> Work task:
Repeat verbatim, and only, the lines of the data below, beginning at the line that contains "13. ✅ Lazy loading (bütün şəkillər)" and stopping after the line that contains "strategiya | ✅ Hazır |".

> Material to process:

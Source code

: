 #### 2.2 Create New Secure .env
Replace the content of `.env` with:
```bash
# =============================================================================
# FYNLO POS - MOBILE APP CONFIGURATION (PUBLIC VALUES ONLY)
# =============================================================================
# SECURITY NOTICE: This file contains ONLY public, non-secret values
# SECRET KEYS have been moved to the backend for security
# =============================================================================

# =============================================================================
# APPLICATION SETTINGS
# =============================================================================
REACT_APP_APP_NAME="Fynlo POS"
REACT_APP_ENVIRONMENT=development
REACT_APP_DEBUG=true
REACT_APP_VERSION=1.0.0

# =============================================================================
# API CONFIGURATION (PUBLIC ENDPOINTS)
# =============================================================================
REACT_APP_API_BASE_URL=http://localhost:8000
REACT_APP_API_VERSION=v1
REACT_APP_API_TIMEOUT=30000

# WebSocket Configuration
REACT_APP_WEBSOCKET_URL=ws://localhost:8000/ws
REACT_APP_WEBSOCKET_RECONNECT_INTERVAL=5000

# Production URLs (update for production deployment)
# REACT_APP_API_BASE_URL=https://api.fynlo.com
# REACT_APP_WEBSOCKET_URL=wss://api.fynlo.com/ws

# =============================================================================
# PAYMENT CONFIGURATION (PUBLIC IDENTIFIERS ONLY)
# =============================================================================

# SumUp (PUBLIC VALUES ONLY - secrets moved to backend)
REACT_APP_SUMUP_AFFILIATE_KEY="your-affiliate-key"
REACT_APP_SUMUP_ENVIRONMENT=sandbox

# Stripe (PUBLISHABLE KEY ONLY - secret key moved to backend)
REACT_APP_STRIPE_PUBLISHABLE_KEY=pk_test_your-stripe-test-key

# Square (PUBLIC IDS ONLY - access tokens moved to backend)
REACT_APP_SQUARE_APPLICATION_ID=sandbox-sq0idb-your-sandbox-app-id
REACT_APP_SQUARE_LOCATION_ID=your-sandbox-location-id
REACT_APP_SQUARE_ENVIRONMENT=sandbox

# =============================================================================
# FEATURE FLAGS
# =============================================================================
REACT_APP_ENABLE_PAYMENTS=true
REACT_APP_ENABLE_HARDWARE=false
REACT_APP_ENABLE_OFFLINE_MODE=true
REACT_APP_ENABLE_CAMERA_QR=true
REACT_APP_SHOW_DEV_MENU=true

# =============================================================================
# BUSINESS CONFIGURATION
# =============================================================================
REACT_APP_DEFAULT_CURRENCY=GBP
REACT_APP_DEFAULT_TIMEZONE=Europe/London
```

--

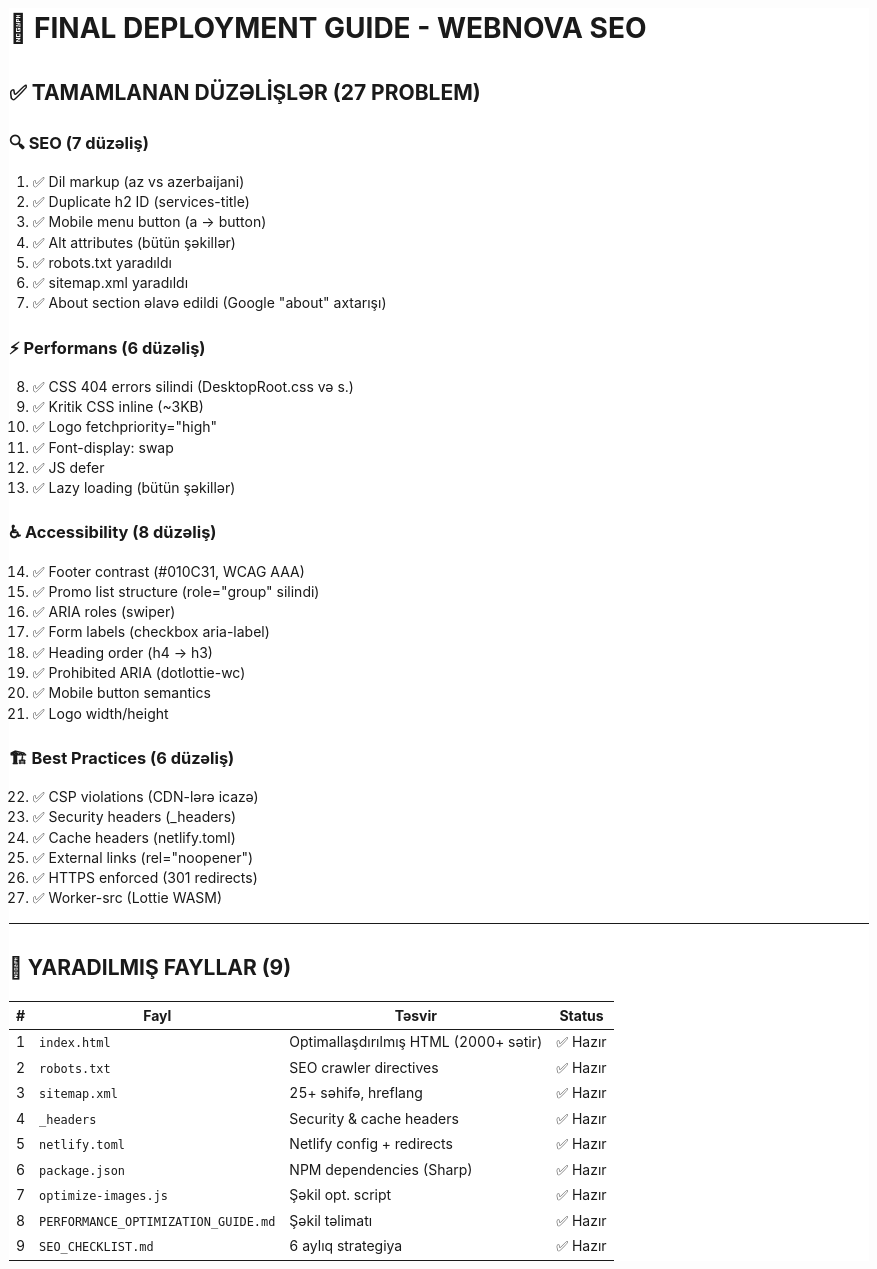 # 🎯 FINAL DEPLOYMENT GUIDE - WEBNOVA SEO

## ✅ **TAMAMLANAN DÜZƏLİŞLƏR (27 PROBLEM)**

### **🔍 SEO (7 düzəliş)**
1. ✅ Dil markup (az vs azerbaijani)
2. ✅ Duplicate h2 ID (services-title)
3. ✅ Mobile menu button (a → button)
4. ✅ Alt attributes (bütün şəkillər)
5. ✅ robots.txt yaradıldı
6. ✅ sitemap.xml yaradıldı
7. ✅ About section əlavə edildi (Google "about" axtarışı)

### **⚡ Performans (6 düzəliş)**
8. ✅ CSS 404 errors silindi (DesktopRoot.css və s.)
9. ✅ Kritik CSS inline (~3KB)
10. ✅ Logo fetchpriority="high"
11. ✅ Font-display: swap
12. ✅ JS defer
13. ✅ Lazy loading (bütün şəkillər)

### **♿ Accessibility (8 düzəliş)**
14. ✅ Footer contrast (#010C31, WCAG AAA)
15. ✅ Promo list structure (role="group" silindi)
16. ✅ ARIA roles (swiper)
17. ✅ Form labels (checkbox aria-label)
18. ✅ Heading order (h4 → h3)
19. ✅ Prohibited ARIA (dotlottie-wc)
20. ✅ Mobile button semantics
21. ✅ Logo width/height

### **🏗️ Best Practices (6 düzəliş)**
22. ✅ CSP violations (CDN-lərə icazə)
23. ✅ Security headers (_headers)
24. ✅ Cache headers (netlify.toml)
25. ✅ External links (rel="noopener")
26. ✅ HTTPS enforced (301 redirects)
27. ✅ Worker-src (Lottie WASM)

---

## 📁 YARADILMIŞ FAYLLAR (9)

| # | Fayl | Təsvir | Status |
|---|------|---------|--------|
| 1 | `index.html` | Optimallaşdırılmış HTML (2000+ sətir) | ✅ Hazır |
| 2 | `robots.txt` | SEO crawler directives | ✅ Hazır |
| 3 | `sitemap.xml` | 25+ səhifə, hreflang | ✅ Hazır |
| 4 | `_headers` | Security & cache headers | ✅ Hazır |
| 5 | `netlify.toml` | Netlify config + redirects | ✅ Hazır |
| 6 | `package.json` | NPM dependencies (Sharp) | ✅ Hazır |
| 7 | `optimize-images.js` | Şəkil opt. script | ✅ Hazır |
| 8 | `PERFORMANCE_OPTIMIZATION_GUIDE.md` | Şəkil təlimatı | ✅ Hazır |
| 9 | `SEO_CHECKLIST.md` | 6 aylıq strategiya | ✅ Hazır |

---

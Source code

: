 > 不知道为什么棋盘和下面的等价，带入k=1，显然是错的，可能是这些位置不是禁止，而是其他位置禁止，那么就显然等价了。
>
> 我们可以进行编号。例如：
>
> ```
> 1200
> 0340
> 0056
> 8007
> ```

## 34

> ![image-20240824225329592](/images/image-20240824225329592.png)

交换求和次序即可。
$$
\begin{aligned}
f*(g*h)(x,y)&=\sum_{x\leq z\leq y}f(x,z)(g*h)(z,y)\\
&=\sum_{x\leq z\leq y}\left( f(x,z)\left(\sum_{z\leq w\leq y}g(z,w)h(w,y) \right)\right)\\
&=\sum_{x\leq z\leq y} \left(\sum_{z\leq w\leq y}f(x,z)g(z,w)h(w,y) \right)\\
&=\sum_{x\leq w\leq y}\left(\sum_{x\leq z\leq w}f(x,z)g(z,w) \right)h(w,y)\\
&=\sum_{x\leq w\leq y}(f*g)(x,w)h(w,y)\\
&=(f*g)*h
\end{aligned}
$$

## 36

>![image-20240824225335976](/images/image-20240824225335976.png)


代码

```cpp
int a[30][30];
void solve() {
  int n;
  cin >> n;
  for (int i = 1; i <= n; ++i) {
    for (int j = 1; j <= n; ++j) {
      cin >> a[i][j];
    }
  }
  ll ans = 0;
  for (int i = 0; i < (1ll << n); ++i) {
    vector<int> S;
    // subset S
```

> Solution to the problem:
13. ✅ Lazy loading (bütün şəkillər)

### **♿ Accessibility (8 düzəliş)**
14. ✅ Footer contrast (#010C31, WCAG AAA)
15. ✅ Promo list structure (role="group" silindi)
16. ✅ ARIA roles (swiper)
17. ✅ Form labels (checkbox aria-label)
18. ✅ Heading order (h4 → h3)
19. ✅ Prohibited ARIA (dotlottie-wc)
20. ✅ Mobile button semantics
21. ✅ Logo width/height

### **🏗️ Best Practices (6 düzəliş)**
22. ✅ CSP violations (CDN-lərə icazə)
23. ✅ Security headers (_headers)
24. ✅ Cache headers (netlify.toml)
25. ✅ External links (rel="noopener")
26. ✅ HTTPS enforced (301 redirects)
27. ✅ Worker-src (Lottie WASM)

---

## 📁 YARADILMIŞ FAYLLAR (9)

| # | Fayl | Təsvir | Status |
|---|------|---------|--------|
| 1 | `index.html` | Optimallaşdırılmış HTML (2000+ sətir) | ✅ Hazır |
| 2 | `robots.txt` | SEO crawler directives | ✅ Hazır |
| 3 | `sitemap.xml` | 25+ səhifə, hreflang | ✅ Hazır |
| 4 | `_headers` | Security & cache headers | ✅ Hazır |
| 5 | `netlify.toml` | Netlify config + redirects | ✅ Hazır |
| 6 | `package.json` | NPM dependencies (Sharp) | ✅ Hazır |
| 7 | `optimize-images.js` | Şəkil opt. script | ✅ Hazır |
| 8 | `PERFORMANCE_OPTIMIZATION_GUIDE.md` | Şəkil təlimatı | ✅ Hazır |
| 9 | `SEO_CHECKLIST.md` | 6 aylıq strategiya | ✅ Hazır |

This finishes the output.